US 11,055,601 B2
System and methods for creation of learning agents in simulated environments
Jason Crabtree, Vienna, VA (US); and Andrew Sellers, Monument, CO (US)
Assigned to QOMPLX, Inc., Tysons, VA (US)
Filed by QOMPLX, Inc., Tysons, VA (US)
Filed on Jan. 29, 2018, as Appl. No. 15/882,180.
Application 15/882,180 is a continuation in part of application No. 15/835,436, filed on Dec. 7, 2017, granted, now 10,572,828.
Application 15/835,436 is a continuation in part of application No. 15/790,457, filed on Oct. 23, 2017, granted, now 10,884,999.
Application 15/790,457 is a continuation in part of application No. 15/790,327, filed on Oct. 23, 2017, granted, now 10,860,951.
Application 15/790,327 is a continuation in part of application No. 15/616,427, filed on Jun. 7, 2017.
Application 15/790,327 is a continuation in part of application No. 15/882,180.
Application 15/882,180 is a continuation in part of application No. 15/835,312, filed on Dec. 7, 2017.
Application 15/835,312 is a continuation in part of application No. 15/186,453, filed on Jun. 18, 2016.
Application 15/186,453 is a continuation in part of application No. 15/166,158, filed on May 26, 2016.
Application 15/166,158 is a continuation in part of application No. 15/141,752, filed on Apr. 28, 2016, granted, now 10,860,962.
Application 15/790,327 is a continuation in part of application No. 15/141,752.
Application 15/141,752 is a continuation in part of application No. 15/091,563, filed on Apr. 5, 2016, granted, now 10,204,147.
Application 15/091,563 is a continuation in part of application No. 14/986,536, filed on Dec. 31, 2015, granted, now 10,210,255.
Application 14/986,536 is a continuation in part of application No. 14/925,974, filed on Oct. 28, 2015, abandoned.
Claims priority of provisional application 62/568,298, filed on Oct. 4, 2017.
Claims priority of provisional application 62/568,291, filed on Oct. 4, 2017.
Prior Publication US 2018/0300598 A1, Oct. 18, 2018
Int. Cl. G06N 3/00 (2006.01); G06N 5/04 (2006.01); G06N 20/00 (2019.01); H04L 29/08 (2006.01); G06Q 10/06 (2012.01)
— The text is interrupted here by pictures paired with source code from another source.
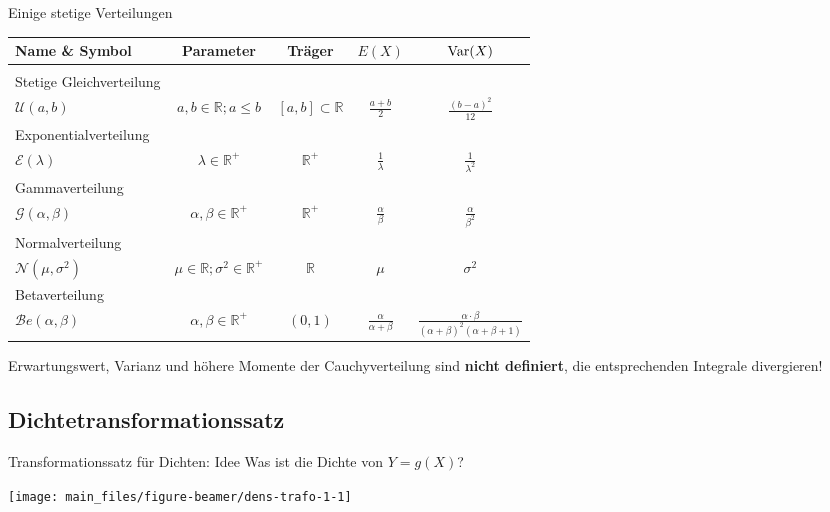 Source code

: \documentclass[
  10pt,
  ignorenonframetext,
]{beamer}
\begin{document}
\begin{frame}{Einige stetige Verteilungen}
\label{einige-stetige-verteilungen}
\begin{center}
\begin{tabular}{l|c c c c}
Name \& Symbol 
& Parameter
& Träger
& $E(X)$
& $\operatorname{Var}(X)$ \\
\hline
\\
Stetige Gleichverteilung\\
$ \mathcal{U}(a, b)$
& $a, b  \in \mathbb R; a \leq b$
& $[a, b] \subset \mathbb R$
& $\frac{a + b}{2}$
& $\frac{(b - a)^2}{12}$\\[1.5em]

Exponentialverteilung\\
$ \mathcal{E}(\lambda) $
& $\lambda \in \mathbb R^+$
& $\mathbb R^+$
& $\frac{1}{\lambda}$
& $\frac{1}{\lambda^2}$\\[1.5em]

Gammaverteilung\\
$\mathcal{G}(\alpha, \beta)$
& $\alpha, \beta \in \mathbb R^+$
& $\mathbb R^+$
& $\frac{\alpha}{\beta}$
& $\frac{\alpha}{\beta^2}$\\[1.5em]

Normalverteilung\\
$ \mathcal{N}(\mu, \sigma^2)$
& $\mu \in \mathbb R; \sigma^2 \in \mathbb R^+$
& $\mathbb R $
& $\mu$
& $\sigma^2$\\[1.5em]

Betaverteilung\\
$ {\mathcal Be}(\alpha, \beta)$
& $\alpha, \beta \in \mathbb R^+$
& $(0, 1)$
& $\frac{\alpha}{\alpha + \beta}$
& $\frac{\alpha \cdot \beta}
{(\alpha+\beta)^2 (\alpha+\beta+1)}$
\end{tabular}
\end{center}

Erwartungswert, Varianz und höhere Momente der Cauchyverteilung sind
\textbf{nicht definiert}, die entsprechenden Integrale divergieren!
\end{frame}

\subsection{Dichtetransformationssatz}\label{dichtetransformationssatz}

\begin{frame}{Transformationssatz für Dichten: Idee}
\label{transformationssatz-fuxfcr-dichten-idee}
Was ist die Dichte von \(Y = g(X)\)?

\scriptsize

\begin{center}\texttt{[image: main\_files/figure-beamer/dens-trafo-1-1]} \end{center}

\normalsize
\end{frame}
\end{document}
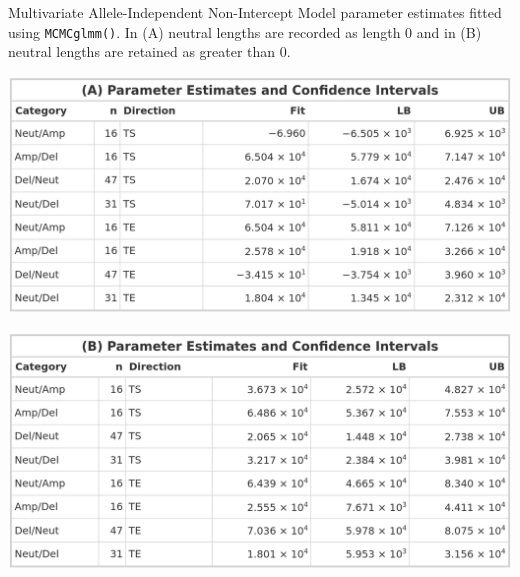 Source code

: \begin{table}[!htb]
    \caption[Multivariate Allele-Independent Non-Intercept Model parameter estimates fitted using \texttt{MCMCglmm()}.]{Multivariate Allele-Independent Non-Intercept Model parameter estimates fitted using \texttt{MCMCglmm()}. In (A) neutral lengths are recorded as length 0 and in (B) neutral lengths are retained as greater than 0.}
     \begin{subtable}[t]{.49\textwidth}
      \centering
      \includegraphics[width = 1\textwidth]{../tables/Chapter_5/Multivariate_MCMC_6_AI_Pred.png}
    \end{subtable}%
    \hspace{0.5cm}
     \begin{subtable}[t]{.49\textwidth}
      \centering
         \includegraphics[width = 1\textwidth]{../tables/Chapter_5/Multivariate_MCMC_6_Neut_AI_Pred.png}
    \end{subtable} 
\end{table}

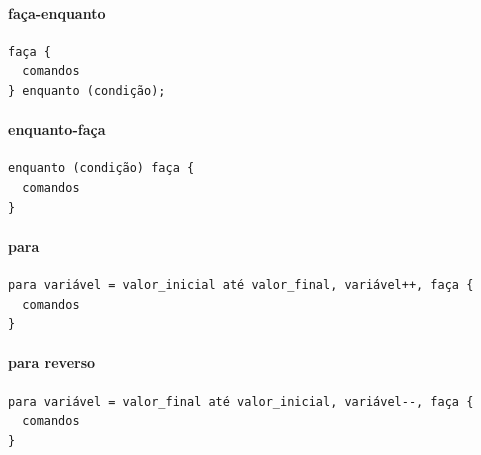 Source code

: \documentclass[12pt,a4paper]{article}
\begin{document}
    \hypertarget{fauxe7a-enquanto}{%
\paragraph{faça-enquanto}\label{fauxe7a-enquanto}}

\begin{verbatim}
faça {
  comandos
} enquanto (condição);
\end{verbatim}

    \hypertarget{enquanto-fauxe7a}{%
\paragraph{enquanto-faça}\label{enquanto-fauxe7a}}

\begin{verbatim}
enquanto (condição) faça {
  comandos
}
\end{verbatim}

    \hypertarget{para}{%
\paragraph{para}\label{para}}

\begin{verbatim}
para variável = valor_inicial até valor_final, variável++, faça {
  comandos
}
\end{verbatim}

    \hypertarget{para-reverso}{%
\paragraph{para reverso}\label{para-reverso}}

\begin{verbatim}
para variável = valor_final até valor_inicial, variável--, faça {
  comandos
}
\end{verbatim}
\end{document}
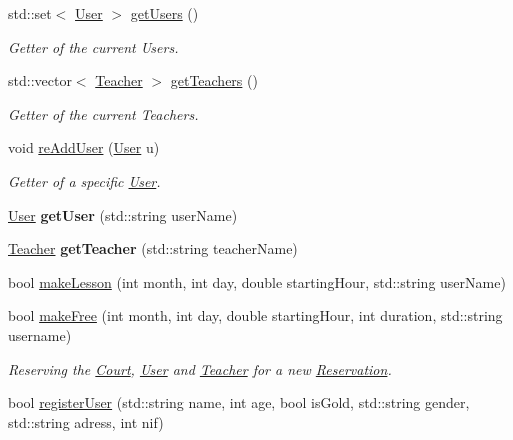 \begin{DoxyCompactItemize}
std\+::set$<$ \mbox{\hyperlink{class_user}{User}} $>$ \mbox{\hyperlink{class_company_a06704156dc1962518149b2307e448691}{get\+Users}} ()
\begin{DoxyCompactList}\small\item\em Getter of the current Users. \end{DoxyCompactList}\item 
std\+::vector$<$ \mbox{\hyperlink{class_teacher}{Teacher}} $>$ \mbox{\hyperlink{class_company_a000159ce012318a6edf0335447ad8bde}{get\+Teachers}} ()
\begin{DoxyCompactList}\small\item\em Getter of the current Teachers. \end{DoxyCompactList}\item 
void \mbox{\hyperlink{class_company_acbd7b1d6be4ae5e3322add41e2be256e}{re\+Add\+User}} (\mbox{\hyperlink{class_user}{User}} u)
\begin{DoxyCompactList}\small\item\em Getter of a specific \mbox{\hyperlink{class_user}{User}}. \end{DoxyCompactList}\item 
\mbox{\label{class_company_a1f222b5e97b060c0603c42e64d7567a6}} 
\mbox{\hyperlink{class_user}{User}} {\bfseries get\+User} (std\+::string user\+Name)
\item 
\mbox{\label{class_company_a166411c9ee427d89abd9349191434fbf}} 
\mbox{\hyperlink{class_teacher}{Teacher}} {\bfseries get\+Teacher} (std\+::string teacher\+Name)
\item 
bool \mbox{\hyperlink{class_company_a88745d2eaf511e686eccfa14601a302b}{make\+Lesson}} (int month, int day, double starting\+Hour, std\+::string user\+Name)
\item 
bool \mbox{\hyperlink{class_company_a56fa75dd66690eae0853a3f3278220e3}{make\+Free}} (int month, int day, double starting\+Hour, int duration, std\+::string username)
\begin{DoxyCompactList}\small\item\em Reserving the \mbox{\hyperlink{class_court}{Court}}, \mbox{\hyperlink{class_user}{User}} and \mbox{\hyperlink{class_teacher}{Teacher}} for a new \mbox{\hyperlink{class_reservation}{Reservation}}. \end{DoxyCompactList}\item 
bool \mbox{\hyperlink{class_company_a5ac9ee475217b3b568a447f9d3535c7d}{register\+User}} (std\+::string name, int age, bool is\+Gold, std\+::string gender, std\+::string adress, int nif)

\end{DoxyCompactItemize}

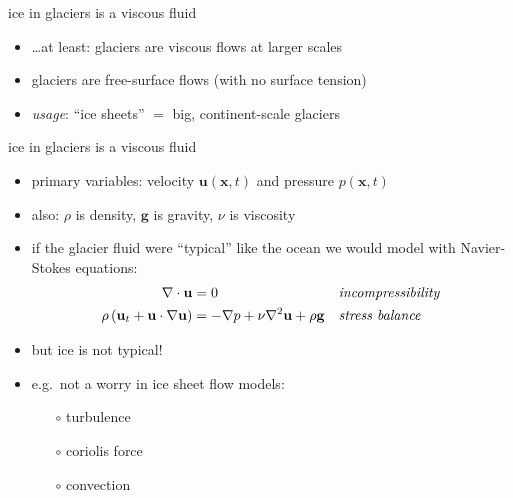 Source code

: \documentclass[hide notes,intlimits]{beamer}
\newcommand{\bx}{\mathbf{x}}
\begin{document}
\begin{frame}{ice in glaciers is a viscous fluid}
\bigskip\bigskip
\begin{itemize}
\item \dots at least: glaciers are viscous flows at larger scales
\item glaciers are free-surface flows (with no surface tension)
\item \emph{usage}: ``ice sheets'' $=$ big, continent-scale glaciers
\end{itemize}
\end{frame}


\begin{frame}{ice in glaciers is a viscous fluid}

\begin{itemize}
\item primary variables: velocity $\mathbf{u}(\bx,t)$ and pressure $p(\bx,t)$
\item also: $\rho$ is density, $\mathbf{g}$ is gravity, $\nu$ is viscosity
\item if the glacier fluid were ``typical'' like the ocean we would model with Navier-Stokes equations:
\begin{align*}
\nabla \cdot \mathbf{u} &= 0 &&\text{\emph{incompressibility}} \\
\rho \left(\mathbf{u}_t + \mathbf{u}\cdot\nabla \mathbf{u}\right) &= -\nabla p + \nu \nabla^2 \mathbf{u} + \rho \mathbf{g} &&\text{\emph{stress balance}}
\end{align*}
\item but ice is not typical!
\item e.g.~not a worry in ice sheet flow models:
  \begin{itemize}
  \item[$\circ$] turbulence
  \item[$\circ$] coriolis force
  \item[$\circ$] convection
  \end{itemize}
\end{itemize}
\end{frame}
\end{document}
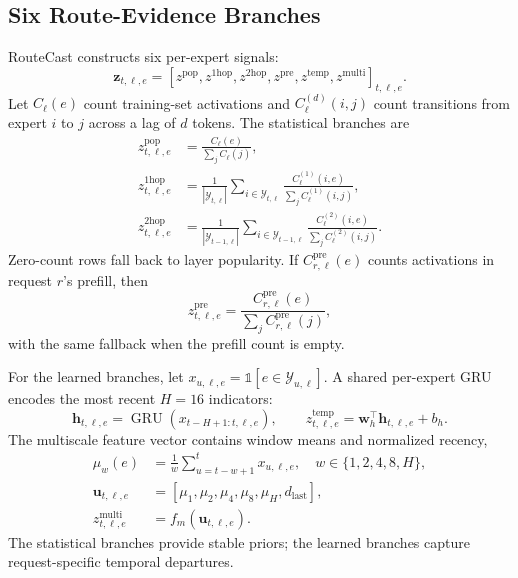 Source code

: \documentclass[conference]{IEEEtran}
\begin{document}
\subsection{Six Route-Evidence Branches}
RouteCast constructs six per-expert signals:
\begin{equation}
\mathbf{z}_{t,\ell,e}=
[z^{\mathrm{pop}},z^{1\mathrm{hop}},z^{2\mathrm{hop}},
z^{\mathrm{pre}},z^{\mathrm{temp}},z^{\mathrm{multi}}]_{t,\ell,e}.
\end{equation}
Let $C_\ell(e)$ count training-set activations and $C_\ell^{(d)}(i,j)$ count transitions from expert $i$ to $j$ across a lag of $d$ tokens. The statistical branches are
\begin{align}
z^{\mathrm{pop}}_{t,\ell,e}
&=\frac{C_\ell(e)}{\sum_j C_\ell(j)},\\
z^{1\mathrm{hop}}_{t,\ell,e}
&=\frac{1}{|\mathcal{Y}_{t,\ell}|}
\sum_{i\in\mathcal{Y}_{t,\ell}}
\frac{C_\ell^{(1)}(i,e)}{\sum_jC_\ell^{(1)}(i,j)},\\
z^{2\mathrm{hop}}_{t,\ell,e}
&=\frac{1}{|\mathcal{Y}_{t-1,\ell}|}
\sum_{i\in\mathcal{Y}_{t-1,\ell}}
\frac{C_\ell^{(2)}(i,e)}{\sum_jC_\ell^{(2)}(i,j)}.
\label{eq:statistical-branches}
\end{align}
Zero-count rows fall back to layer popularity. If $C^{\mathrm{pre}}_{r,\ell}(e)$ counts activations in request $r$'s prefill, then
\begin{equation}
z^{\mathrm{pre}}_{t,\ell,e}=
\frac{C^{\mathrm{pre}}_{r,\ell}(e)}
{\sum_jC^{\mathrm{pre}}_{r,\ell}(j)},
\label{eq:prefill-branch}
\end{equation}
with the same fallback when the prefill count is empty.

For the learned branches, let $x_{u,\ell,e}=\mathbb{1}[e\in\mathcal{Y}_{u,\ell}]$. A shared per-expert GRU encodes the most recent $H=16$ indicators:
\begin{equation}
\mathbf{h}_{t,\ell,e}=\operatorname{GRU}
(x_{t-H+1:t,\ell,e}),\qquad
z^{\mathrm{temp}}_{t,\ell,e}=\mathbf{w}_h^\top\mathbf{h}_{t,\ell,e}+b_h.
\label{eq:temporal-branch}
\end{equation}
The multiscale feature vector contains window means and normalized recency,
\begin{align}
\mu_w(e)&=\frac{1}{w}\sum_{u=t-w+1}^{t}x_{u,\ell,e},
\quad w\in\{1,2,4,8,H\},\\
\mathbf{u}_{t,\ell,e}&=[\mu_1,\mu_2,\mu_4,\mu_8,\mu_H,d_{\mathrm{last}}],\\
z^{\mathrm{multi}}_{t,\ell,e}&=f_m(\mathbf{u}_{t,\ell,e}).
\label{eq:multiscale-branch}
\end{align}
The statistical branches provide stable priors; the learned branches capture request-specific temporal departures.
\end{document}
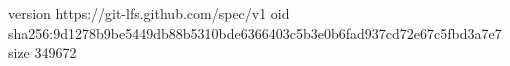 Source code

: version https://git-lfs.github.com/spec/v1
oid sha256:9d1278b9be5449db88b5310bde6366403c5b3e0b6fad937cd72e67c5fbd3a7e7
size 349672
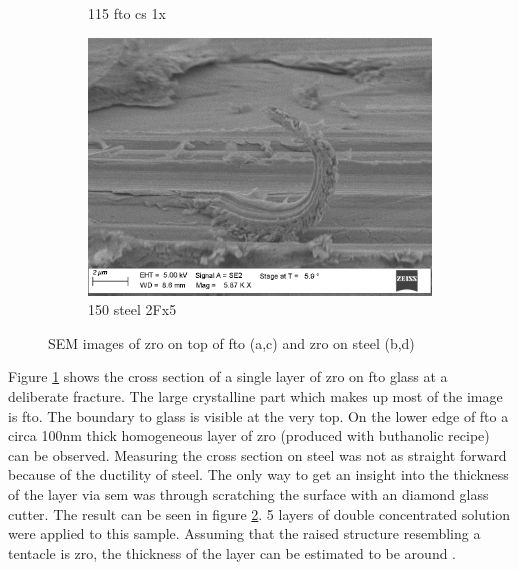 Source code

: \begin{figure}[htb]
\begin{subfigure}{.45\textwidth}
        \caption{115 fto cs 1x} \label{fig:sem-cs1}
    \end{subfigure}
    \begin{subfigure}{.45\textwidth}
        \centering
        \includegraphics[width=.8\textwidth]{Pics/sem/150_steel_cs_2Fx5.png}
        \caption{150 steel 2Fx5} \label{fig:sem-cs2}
    \end{subfigure}
    \caption{SEM images of \gls{zro} on top of \gls{fto} (a,c) and \gls{zro} on steel (b,d)} \label{fig:sem}
\end{figure}


Figure \ref{fig:sem-cs1} shows the cross section of a single layer of \gls{zro} on \gls{fto} glass at a deliberate fracture.
The large crystalline part which makes up most of the image is \gls{fto}. 
The boundary to glass is visible at the very top. 
On the lower edge of \gls{fto} a circa 100nm thick homogeneous layer of \gls{zro} (produced with buthanolic recipe)  can be observed.
%
Measuring the cross section on steel was not as straight forward because of the ductility of steel. 
The only way to get an insight into the thickness of the layer via \gls{sem} was through 
scratching the surface with an diamond glass cutter. 
The result can be seen in figure \ref{fig:sem-cs2}. 
5 layers of double concentrated solution were applied to this sample. 
Assuming that the raised structure resembling a tentacle is \gls{zro}, 
the thickness of the layer can be estimated to be around .

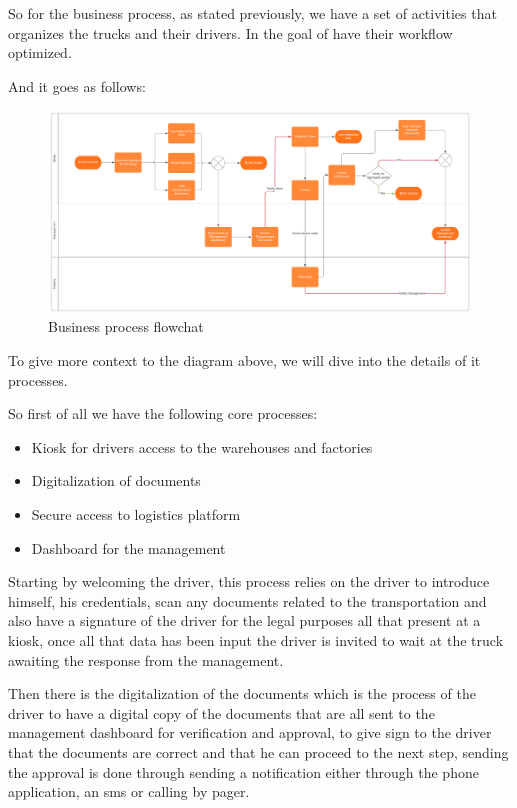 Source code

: So for the business process, as stated previously, we have a set of activities that organizes the trucks and their drivers.
In the goal of have their workflow optimized.

And it goes as follows:

\begin{figure}
    \centering
    \includegraphics[width=1\textwidth]{images/flowchart}
    \caption{\footnotesize{Business process flowchat}}
    \label{fig:flowchart}
\end{figure}

To give more context to the diagram above, we will dive into the details of it processes.

So first of all we have the following core processes:
\begin{itemize}
    \item Kiosk for drivers access to the warehouses and factories
    \item Digitalization of documents
    \item Secure access to logistics platform
    \item Dashboard for the management
\end{itemize}

Starting by welcoming the driver, this process relies on the driver to introduce himself, his credentials,
scan any documents related to the transportation and also have a signature of the driver for the legal purposes
all that present at a kiosk, once all that data has been input the driver is invited to wait at the truck awaiting
the response from the management.

Then there is the digitalization of the documents which is the process of the driver to have a digital copy
of the documents that are all sent to the management dashboard for verification and approval, to give sign
to the driver that the documents are correct and that he can proceed to the next step, sending the approval
is done through sending a notification either through the phone application, an sms or calling by pager.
CPC G06N 3/006 (2013.01) [G06N 5/043 (2013.01); G06N 20/00 (2019.01); G06Q 10/0637 (2013.01); H04L 67/10 (2013.01)] 3 Claims
OG exemplary drawing
 
1. A system for generating learning agents in simulated environments, comprising:
a computing device comprising a memory and a processor;
an agent creation engine comprising a first plurality of programming instructions stored in the memory and operating on the processor, wherein the first plurality of programming instructions, when operating on the processor, cause the computing device to:
receive one or more agent goals;
select an agent simulation based on the one or more agent goals;
create a plurality of agents, each agent being an instance of the agent simulation and having one of the one or more goals; and
at least one simulation manager comprising a second plurality of programming instructions stored in the memory and operating on the processor, wherein the second plurality of programming instructions, when operating on the processor, cause the computing device to:
receive a simulation goal related to the one or more agent goals;
select a dynamic environment simulation based on the simulation goal;
execute the dynamic environment simulation using a plurality of meta-models, wherein the plurality of simulation agents used in the execution is managed according to at least one meta-model, wherein the at least one meta-model comprises a plurality of relationships between the dynamic environment simulation and the agent simulation; and
continue execution of the dynamic environment simulation that evolves with agent behavior from the execution of the plurality of agents and the at least one meta-model until the simulation goal has been reached or until each agent has achieved its agent goal from the one or more agent goals; wherein each of the plurality of agents takes different actions in a non-deterministic environment based on its specifications and the specifications of the dynamic environment simulation to achieve the one or more agent goals; wherein the actions taken by the agents include hierarchical learning according to set agent goals, learning patterns of user behavior and learned behavior of agents stored from previous simulations; wherein the different actions and learned behaviors acquired by individual agents further differentiating them from each other during the simulation execution; and
examine the outcomes of each individual set of actions taken by each agent according to the simulation goal.